Quinnipiac Poll Shows Mayor's Approval Rating Slipping

Overall, de Blasio's approval rating is at 44 percent, the lowest on record. In addition, 46 percent say the mayor's involvement in national affairs is a distraction, while 42 percent say his apparent quest to become the new incarnation of "America's mayor" is not a distraction.

"Forty-six percent say this is a bit of distraction. Forty-six percent. Still, that's not a huge number. Forty-two percent applaud the idea that he's being a spokesman for liberalism," Carroll told WCBS 880's Rich Lamb.

As it was, the mayor was in Washington on Tuesday, pushing for a national progressive agenda that includes ending income inequality.

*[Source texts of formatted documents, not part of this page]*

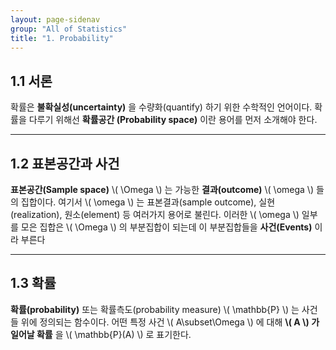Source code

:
 ```yaml
---
layout: page-sidenav
group: "All of Statistics"
title: "1. Probability"
---
```


## 1.1 서론

확률은 **불확실성(uncertainty)** 을 수량화(quantify) 하기 위한 수학적인 언어이다. 확률을 다루기 위해선  **확률공간 (Probability space)** 이란 용어를 먼저 소개해야 한다.

---

## 1.2 표본공간과 사건
**표본공간(Sample space)** \\( \Omega \\) 는 가능한 **결과(outcome)** \\( \omega \\) 들의 집합이다. 여기서 \\( \omega \\) 는 표본결과(sample outcome), 실현(realization), 원소(element) 등 여러가지 용어로 불린다. 이러한 \\( \omega \\) 일부를 모은 집합은 \\( \Omega \\) 의 부분집합이 되는데 이 부분집합들을 **사건(Events)** 이라 부른다 

---

## 1.3 확률

**확률(probability)** 또는 확률측도(probability measure) \\( \mathbb{P} \\) 는 사건들 위에 정의되는 함수이다. 어떤 특정 사건 \\( A\subset\Omega \\) 에 대해 **\\( A \\) 가 일어날 확률** 을 \\( \mathbb{P}(A) \\) 로 표기한다.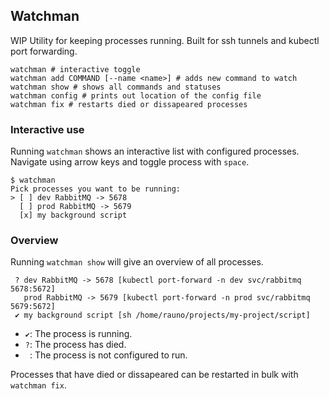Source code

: ## Watchman

WIP Utility for keeping processes running. Built for ssh tunnels and kubectl port forwarding.

```
watchman # interactive toggle
watchman add COMMAND [--name <name>] # adds new command to watch
watchman show # shows all commands and statuses
watchman config # prints out location of the config file
watchman fix # restarts died or dissapeared processes
```

### Interactive use

Running `watchman` shows an interactive list with configured processes. Navigate using arrow keys and toggle process with `space`.

```
$ watchman
Pick processes you want to be running:
> [ ] dev RabbitMQ -> 5678
  [ ] prod RabbitMQ -> 5679
  [x] my background script
```

### Overview

Running `watchman show` will give an overview of all processes.

```
 ? dev RabbitMQ -> 5678 [kubectl port-forward -n dev svc/rabbitmq 5678:5672]
   prod RabbitMQ -> 5679 [kubectl port-forward -n prod svc/rabbitmq 5679:5672]
 ✔ my background script [sh /home/rauno/projects/my-project/script]
```

* `✔`: The process is running.
* `?`: The process has died.
* ` `: The process is not configured to run.

Processes that have died or dissapeared can be restarted in bulk with `watchman fix`.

"The solutions are not on the table, practically speaking, in this town, Washington D.C. There is not a serious effort being made to actually pass legislation that would address the circumstances of American working people," de Blasio said.

With the U.S. Capitol in the background and surrounded by dozens of elected officials, union leaders and The Rev. Al Sharpton, the mayor began his push to become the left's leading voice in getting Democrats to adopt a tax-the-rich, hike-minimum-wage platform to help those struggling to make it.

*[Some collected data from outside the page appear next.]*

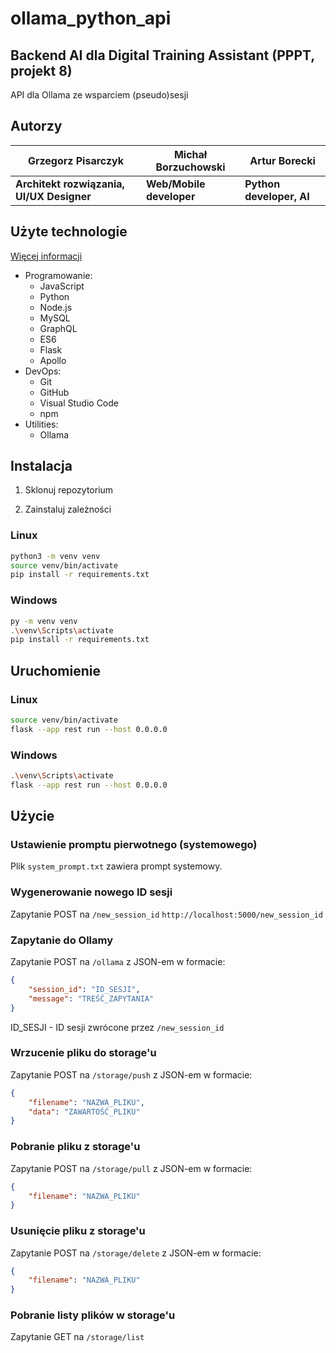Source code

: # ollama_python_api

## Backend AI dla Digital Training Assistant (PPPT, projekt 8)

API dla Ollama ze wsparciem (pseudo)sesji

## Autorzy

<!-- <h1 style="text-align: center;">Studio CodeLab</h1>

<div style="display: flex; justify-content: space-between; width: 100%;">
  <div style="width: 25%; text-align: center;"><h1>Grzegorz Pisarczyk</h1><img style="width: 100%; border-radius: 5
0%;" src="img/pisarczyk.jpg" alt="Grzegorz Pisarczyk"/><h3>Architekt rozwiązania, UI/UX Designer</h3></div>
  <div style="width: 25%; text-align: center;"><h1>Michał Borzuchowski</h1><img style="width: 100%; border-radius:
50%;" src="img/borzuchowski.png" alt="Michał Borzuchowski"/><h3>Web/Mobile developer</h3></div>
  <div style="width: 25%; text-align: center;"><h1>Artur Borecki</h1><img style="width: 100%; border-radius: 50%;"
src="img/borecki.jpg" alt="Artur Borecki"/><h3>Python developer, AI</h3></div>
</div> -->

| Grzegorz Pisarczyk | Michał Borzuchowski | Artur Borecki |
|--------------------|---------------------|---------------|
| **Architekt rozwiązania, UI/UX Designer** | **Web/Mobile developer** | **Python developer, AI** |

## Użyte technologie

[Więcej informacji](https://stackshare.io/StudioCodeLab/city-coders-hackathon-plock-back-end)

- Programowanie:
  - JavaScript
  - Python
  - Node.js
  - MySQL
  - GraphQL
  - ES6
  - Flask
  - Apollo
- DevOps:
  - Git
  - GitHub
  - Visual Studio Code
  - npm
- Utilities:
  - Ollama

## Instalacja

1. Sklonuj repozytorium

2. Zainstaluj zależności

### Linux

```bash
python3 -m venv venv
source venv/bin/activate
pip install -r requirements.txt
```

### Windows

```bash
py -m venv venv
.\venv\Scripts\activate
pip install -r requirements.txt
```

## Uruchomienie

### Linux

```bash
source venv/bin/activate
flask --app rest run --host 0.0.0.0
```

### Windows

```bash
.\venv\Scripts\activate
flask --app rest run --host 0.0.0.0
```

## Użycie

### Ustawienie promptu pierwotnego (systemowego)

Plik `system_prompt.txt` zawiera prompt systemowy.

### Wygenerowanie nowego ID sesji

Zapytanie POST na `/new_session_id`
`http://localhost:5000/new_session_id`

### Zapytanie do Ollamy

Zapytanie POST na `/ollama` z JSON-em w formacie:
```json
{
    "session_id": "ID_SESJI",
    "message": "TREŚĆ_ZAPYTANIA"
}
```
ID_SESJI - ID sesji zwrócone przez `/new_session_id`

### Wrzucenie pliku do storage'u

Zapytanie POST na `/storage/push` z JSON-em w formacie:
```json
{
    "filename": "NAZWA_PLIKU",
    "data": "ZAWARTOŚĆ_PLIKU"
}
```

### Pobranie pliku z storage'u

Zapytanie POST na `/storage/pull` z JSON-em w formacie:
```json
{
    "filename": "NAZWA_PLIKU"
}
```

### Usunięcie pliku z storage'u

Zapytanie POST na `/storage/delete` z JSON-em w formacie:
```json
{
    "filename": "NAZWA_PLIKU"
}
```

### Pobranie listy plików w storage'u

Zapytanie GET na `/storage/list`
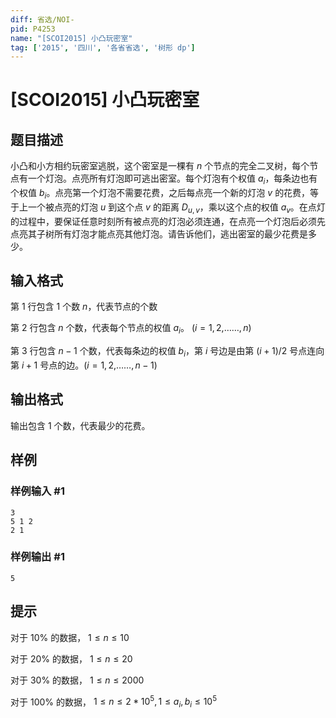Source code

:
 ```yaml
---
diff: 省选/NOI-
pid: P4253
name: "[SCOI2015] 小凸玩密室"
tag: ['2015', '四川', '各省省选', '树形 dp']
---
```

# [SCOI2015] 小凸玩密室
## 题目描述

小凸和小方相约玩密室逃脱，这个密室是一棵有 $n$ 个节点的完全二叉树，每个节点有一个灯泡。点亮所有灯泡即可逃出密室。每个灯泡有个权值 $a_i$，每条边也有个权值 $b_i$。点亮第一个灯泡不需要花费，之后每点亮一个新的灯泡 $v$ 的花费，等于上一个被点亮的灯泡 $u$ 到这个点 $v$ 的距离 $D_{u,v}$，乘以这个点的权值 $a_v$。在点灯的过程中，要保证任意时刻所有被点亮的灯泡必须连通，在点亮一个灯泡后必须先点亮其子树所有灯泡才能点亮其他灯泡。请告诉他们，逃出密室的最少花费是多少。
## 输入格式

第 $1$ 行包含 $1$ 个数 $n$，代表节点的个数

第 $2$ 行包含 $n$ 个数，代表每个节点的权值 $a_i$。 $(i = 1, 2,$……$, n)$

第 $3$ 行包含 $n - 1$ 个数，代表每条边的权值 $b_i$，第 $i$ 号边是由第 $(i+1)/2$ 号点连向第 $i + 1$ 号点的边。$(i = 1, 2,$……$, n - 1)$
## 输出格式

输出包含 $1$ 个数，代表最少的花费。
## 样例

### 样例输入 #1
```
3
5 1 2
2 1

```
### 样例输出 #1
```
5
```
## 提示

对于 $10$% 的数据， $1 \leq n \leq 10$

对于 $20$% 的数据， $1 \leq n \leq 20$

对于 $30$% 的数据， $1 \leq n \leq 2000$

对于 $100$% 的数据， $1 \leq n \leq 2 * 10^5, 1 \leq a_i, b_i \leq 10^5$
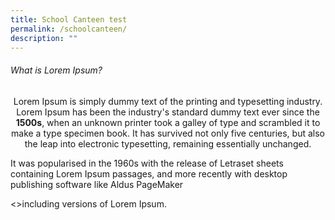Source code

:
 ```yaml
---
title: School Canteen test
permalink: /schoolcanteen/
description: ""
---
```

<h6> What is Lorem Ipsum?</h6>
<p align="center">Lorem Ipsum is simply dummy text of the printing and typesetting industry. Lorem Ipsum has been the industry's standard dummy text ever since the <strong>1500s</strong>, when an unknown printer took a galley of type and scrambled it to make a type specimen book. It has survived not only five centuries, but also the leap into electronic typesetting, remaining essentially unchanged. </p><p>It was popularised in the 1960s with the release of Letraset sheets containing Lorem Ipsum passages, and more recently with desktop publishing software like Aldus PageMaker </p>&lt;&gt;including versions of Lorem Ipsum.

With Approval Rating At All-Time Low, Mayor De Blasio Continues Trip To D.C., California

De Blasio unveiled a 13-point platform that he said needs to lead to changes on a federal level, 1010 WINS' Sonia Rincon reported.

"Like increasing the minimum wage to $15 dollars an hour, national paid sick leave and paid family leave laws, universal pre-K and after school and childcare, and closing the tax loopholes that hold us back," the mayor said. "We're going to address issues like the expansion of Social Security, we're going to address debt-free college."

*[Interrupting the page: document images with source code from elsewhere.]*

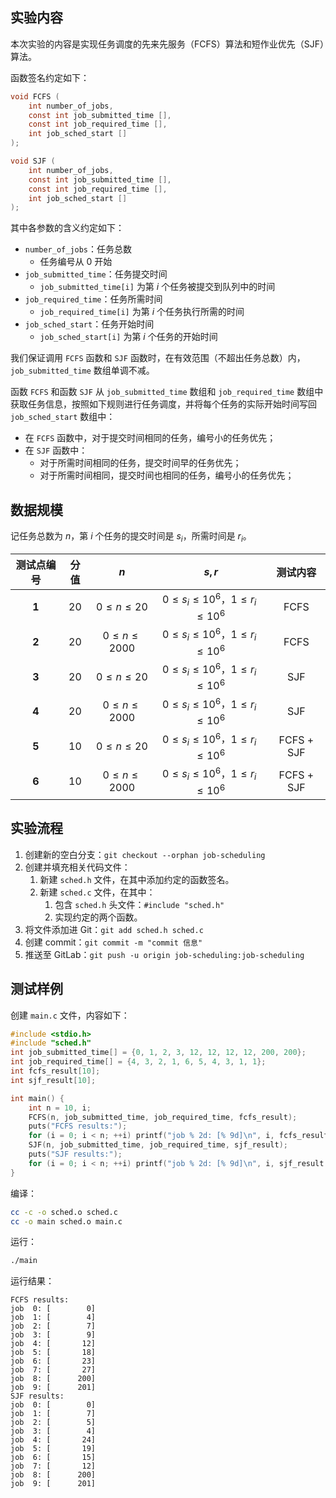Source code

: ## 实验内容

本次实验的内容是实现任务调度的先来先服务（FCFS）算法和短作业优先（SJF）算法。

函数签名约定如下：

```c
void FCFS (
    int number_of_jobs,
    const int job_submitted_time [],
    const int job_required_time [],
    int job_sched_start []
);

void SJF (
    int number_of_jobs,
    const int job_submitted_time [],
    const int job_required_time [],
    int job_sched_start []
);
```

其中各参数的含义约定如下：

- `number_of_jobs`：任务总数
  - 任务编号从 0 开始
- `job_submitted_time`：任务提交时间
  - `job_submitted_time[i]` 为第 $i$ 个任务被提交到队列中的时间
- `job_required_time`：任务所需时间
  - `job_required_time[i]` 为第 $i$ 个任务执行所需的时间
- `job_sched_start`：任务开始时间
  - `job_sched_start[i]` 为第 $i$ 个任务的开始时间

我们保证调用 `FCFS` 函数和 `SJF` 函数时，在有效范围（不超出任务总数）内，`job_submitted_time` 数组单调不减。

函数 `FCFS` 和函数 `SJF` 从 `job_submitted_time` 数组和 `job_required_time` 数组中获取任务信息，按照如下规则进行任务调度，并将每个任务的实际开始时间写回 `job_sched_start` 数组中：

- 在 `FCFS` 函数中，对于提交时间相同的任务，编号小的任务优先；
- 在 `SJF` 函数中：
  - 对于所需时间相同的任务，提交时间早的任务优先；
  - 对于所需时间相同，提交时间也相同的任务，编号小的任务优先；

## 数据规模

记任务总数为 $n$，第 $i$ 个任务的提交时间是 $s_i$，所需时间是 $r_i$。

| 测试点编号 | 分值 | $n$ | $s, r$ | 测试内容 |
|:--------:|:--------:|:--------:|:--------:|:--------:|
| **1** | $20$ | $0 \le n\le 20$ | $0\le s_i \le 10^6$，$1\le r_i \le 10^6$ | FCFS |
| **2** | $20$ | $0 \le n\le 2000$ | $0\le s_i \le 10^6$，$1\le r_i \le 10^6$ | FCFS |
| **3** | $20$ | $0 \le n\le 20$ |  $0\le s_i \le 10^6$，$1\le r_i \le 10^6$ | SJF |
| **4** | $20$ | $0 \le n\le 2000$ | $0\le s_i \le 10^6$，$1\le r_i \le 10^6$ | SJF |
| **5** | $10$ | $0 \le n\le 20$ |  $0\le s_i \le 10^6$，$1\le r_i \le 10^6$ | FCFS + SJF |
| **6** | $10$ | $0 \le n\le 2000$ | $0\le s_i \le 10^6$，$1\le r_i \le 10^6$ | FCFS + SJF |

## 实验流程

1. 创建新的空白分支：`git checkout --orphan job-scheduling`
2. 创建并填充相关代码文件：
   1. 新建 `sched.h` 文件，在其中添加约定的函数签名。
   2. 新建 `sched.c` 文件，在其中：
      1. 包含 `sched.h` 头文件：`#include "sched.h"`
      2. 实现约定的两个函数。
3. 将文件添加进 Git：`git add sched.h sched.c`
4. 创建 commit：`git commit -m "commit 信息"`
5. 推送至 GitLab：`git push -u origin job-scheduling:job-scheduling`

## 测试样例

创建 `main.c` 文件，内容如下：

```c
#include <stdio.h>
#include "sched.h"
int job_submitted_time[] = {0, 1, 2, 3, 12, 12, 12, 12, 200, 200};
int job_required_time[] = {4, 3, 2, 1, 6, 5, 4, 3, 1, 1};
int fcfs_result[10];
int sjf_result[10];

int main() {
    int n = 10, i;
    FCFS(n, job_submitted_time, job_required_time, fcfs_result);
    puts("FCFS results:");
    for (i = 0; i < n; ++i) printf("job % 2d: [% 9d]\n", i, fcfs_result[i]);
    SJF(n, job_submitted_time, job_required_time, sjf_result);
    puts("SJF results:");
    for (i = 0; i < n; ++i) printf("job % 2d: [% 9d]\n", i, sjf_result[i]);
}
```

编译：

```sh
cc -c -o sched.o sched.c
cc -o main sched.o main.c
```

运行：

```sh
./main
```

运行结果：

```plain
FCFS results:
job  0: [        0]
job  1: [        4]
job  2: [        7]
job  3: [        9]
job  4: [       12]
job  5: [       18]
job  6: [       23]
job  7: [       27]
job  8: [      200]
job  9: [      201]
SJF results:
job  0: [        0]
job  1: [        7]
job  2: [        5]
job  3: [        4]
job  4: [       24]
job  5: [       19]
job  6: [       15]
job  7: [       12]
job  8: [      200]
job  9: [      201]
```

Former Mayor Rudy Giuliani, who was named America's mayor after the Sept. 11, 2001, terror attacks, said de Blasio's coast-to-coast travelling is fine, but he has a real problem with the current mayor's agenda, likening it to communism.

"This idea of income inequality goes back to Hegel, Karl Marx … I mean, this is not a new idea," Giuliani said.

The de Blasio camp begged to differ.

"Income inequality is the crisis of our time, and combating it is our mission," said communications director Phil Walzak. "We need progressive reforms that reward work -- not wealth, not the tired right wing ideology of the past that has failed time and time again."


Following his trip to Washington, the mayor was to head to California to visit his daughter, Chiara, at school and to attend a fundraiser at the home of Facebook co-founder Sean Parker.

Some are questioning why de Blasio is traveling for four days instead of staying in New York City to address a recent spike in crime. There were 44 shooting victims last week, a 76 percent increase from the previous week, CBS2's Diane Macedo reported. There's also recently been a pair of muggings in Central Park.

"It's unacceptable, and we're not even at the summer months," community activist Tony Herbert said. "I mean, look at what's going on. Every time the heat goes up the guns come out."

While Mayor de Blasio was away, the debate on the need to hire more cops raged on. The mayor's new budget does not include more police hires. De Blasio has said he's satisfied with the work of the NYPD.

His spokesman defended that position today saying that "overall crime is down 7 percent."

But that didn't stop Police Commissioner Bill Bratton from disagreeing and pressing his case in public and with the City Council.

"Let's make it very clear: I am looking for a lot more police officer. Let's make no mistake about that," Bratton said Monday.

The police commissioner said the changing face of terror threats from ISIS and others is just one reason to increase NYPD manpower. Bratton gained support from Giuliani.

"If I were Mayor de Blasio I would take Bill Bratton's advice. He knows more about law enforcement than most people in the country. I would take Bill Bratton's advice," Giuliani said.

Giuliani told Kramer he was actually surprised by the debate on hiring police, because it's topsy-turvy. Usually the mayor seeks more cops and the City Council says no. This time the situation is reversed.